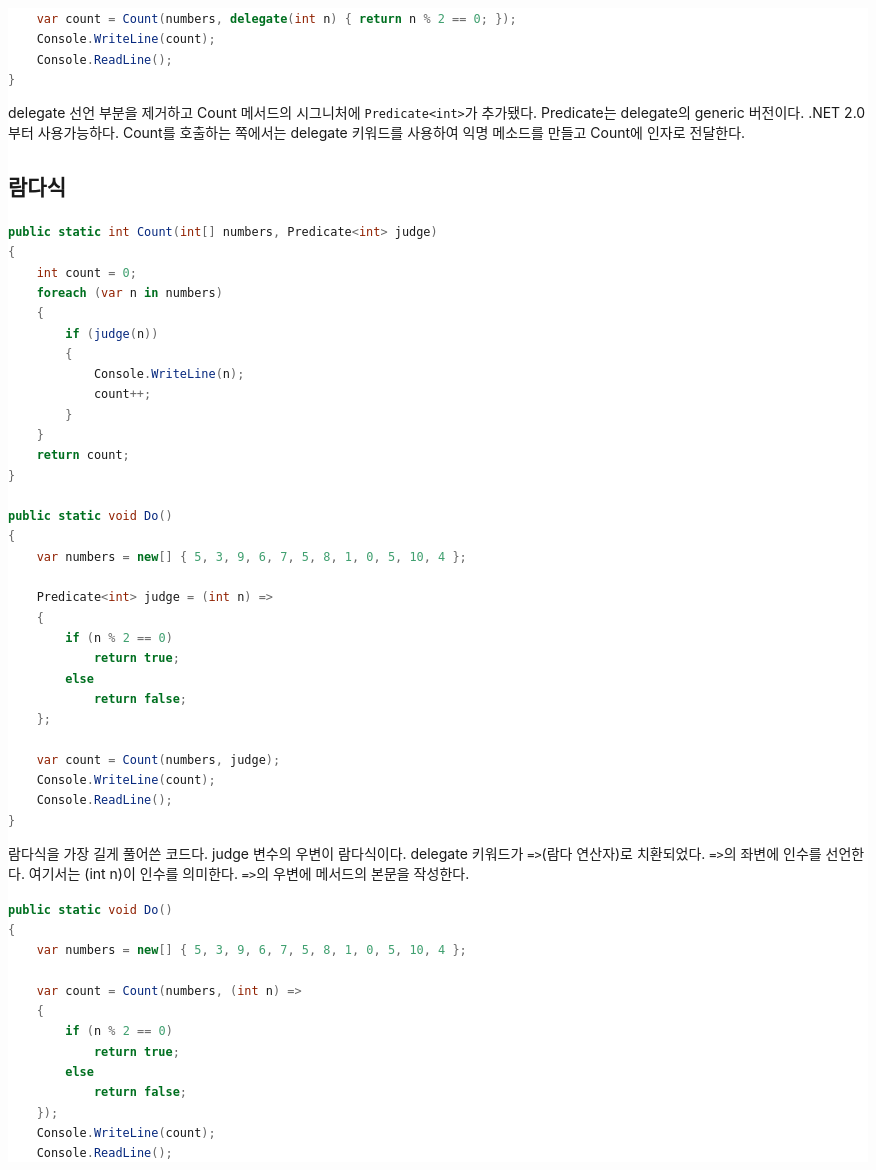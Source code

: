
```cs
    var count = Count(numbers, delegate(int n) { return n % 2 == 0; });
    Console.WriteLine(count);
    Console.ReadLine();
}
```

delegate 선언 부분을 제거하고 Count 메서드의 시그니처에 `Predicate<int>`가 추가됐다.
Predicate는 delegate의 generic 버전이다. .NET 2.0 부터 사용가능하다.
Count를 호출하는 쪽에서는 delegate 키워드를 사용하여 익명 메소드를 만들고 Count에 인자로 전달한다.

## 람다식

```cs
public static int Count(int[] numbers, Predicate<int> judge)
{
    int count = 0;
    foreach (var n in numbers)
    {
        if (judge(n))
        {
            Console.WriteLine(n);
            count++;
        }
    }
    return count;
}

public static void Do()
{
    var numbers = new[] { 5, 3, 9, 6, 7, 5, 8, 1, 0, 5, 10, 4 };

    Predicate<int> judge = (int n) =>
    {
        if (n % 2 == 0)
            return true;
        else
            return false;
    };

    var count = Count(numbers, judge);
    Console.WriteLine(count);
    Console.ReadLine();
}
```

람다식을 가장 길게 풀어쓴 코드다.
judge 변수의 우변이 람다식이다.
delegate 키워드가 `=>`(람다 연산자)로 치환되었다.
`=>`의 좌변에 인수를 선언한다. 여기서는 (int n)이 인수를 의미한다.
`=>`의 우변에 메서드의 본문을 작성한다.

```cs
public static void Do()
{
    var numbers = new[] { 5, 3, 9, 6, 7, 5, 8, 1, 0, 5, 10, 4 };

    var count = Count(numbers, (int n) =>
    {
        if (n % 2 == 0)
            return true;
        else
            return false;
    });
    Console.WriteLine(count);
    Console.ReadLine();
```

▶ **Task to complete**
A verbatim reproduction of each entry is expected, with every picture omitted.

▶ **Problem solution**
Source code

:
```cs
    var count = Count(numbers, delegate(int n) { return n % 2 == 0; });
    Console.WriteLine(count);
    Console.ReadLine();
}
```

delegate 선언 부분을 제거하고 Count 메서드의 시그니처에 `Predicate<int>`가 추가됐다.
Predicate는 delegate의 generic 버전이다. .NET 2.0 부터 사용가능하다.
Count를 호출하는 쪽에서는 delegate 키워드를 사용하여 익명 메소드를 만들고 Count에 인자로 전달한다.

## 람다식

```cs
public static int Count(int[] numbers, Predicate<int> judge)
{
    int count = 0;
    foreach (var n in numbers)
    {
        if (judge(n))
        {
            Console.WriteLine(n);
            count++;
        }
    }
    return count;
}

public static void Do()
{
    var numbers = new[] { 5, 3, 9, 6, 7, 5, 8, 1, 0, 5, 10, 4 };

    Predicate<int> judge = (int n) =>
    {
        if (n % 2 == 0)
            return true;
        else
            return false;
    };

    var count = Count(numbers, judge);
    Console.WriteLine(count);
    Console.ReadLine();
}
```

람다식을 가장 길게 풀어쓴 코드다.
judge 변수의 우변이 람다식이다.
delegate 키워드가 `=>`(람다 연산자)로 치환되었다.
`=>`의 좌변에 인수를 선언한다. 여기서는 (int n)이 인수를 의미한다.
`=>`의 우변에 메서드의 본문을 작성한다.

```cs
public static void Do()
{
    var numbers = new[] { 5, 3, 9, 6, 7, 5, 8, 1, 0, 5, 10, 4 };

    var count = Count(numbers, (int n) =>
    {
        if (n % 2 == 0)
            return true;
        else
            return false;
    });
    Console.WriteLine(count);
    Console.ReadLine();
```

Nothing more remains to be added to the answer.